I reviewed IE's behavior under many of the test cases. It appears that in IE, the firing of unload is tied to whether or not a 'load' event was ever fired. The firing of the load event may or may not occur depending on the timing of the parser, which runs asynchronously while the new page is requested from the server (not blocking). At a point when the navigated web page is partially recieved, IE simply kills the old parser, which is why load may not fire.

Despite IE currently failing some of these tests, we are OK with the spec change.

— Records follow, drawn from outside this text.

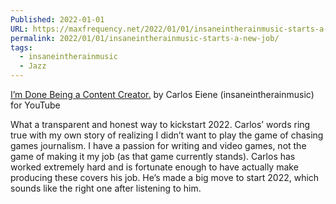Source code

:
 ```yaml
---
Published: 2022-01-01
URL: https://maxfrequency.net/2022/01/01/insaneintherainmusic-starts-a-new-job/
permalink: 2022/01/01/insaneintherainmusic-starts-a-new-job/
tags:
  - insaneintherainmusic
  - Jazz
---
```

[I’m Done Being a Content Creator.](https://www.youtube.com/watch?v=9nJ2otNy1cs) by Carlos Eiene (insaneintherainmusic) for YouTube

What a transparent and honest way to kickstart 2022. Carlos’ words ring true with my own story of realizing I didn’t want to play the game of chasing games journalism. I have a passion for writing and video games, not the game of making it my job (as that game currently stands). Carlos has worked extremely hard and is fortunate enough to have actually make producing these covers his job. He’s made a big move to start 2022, which sounds like the right one after listening to him.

Comment 32 Ian 'Hixie' Hickson 2010-12-07 02:19:40 UTC
(In reply to comment #30)
> I'm working on implementing this in WebKit. Could you please confirm whether
> all of the expectations in
> http://www.hixie.ch/tests/adhoc/html/navigation/interrupts/ are set properly?

I think they are, but I haven't verified closely recently. IIRC, some of them (e.g. the mailto: one) don't have a pass condition currently. If you see any errors drop me an e-mail.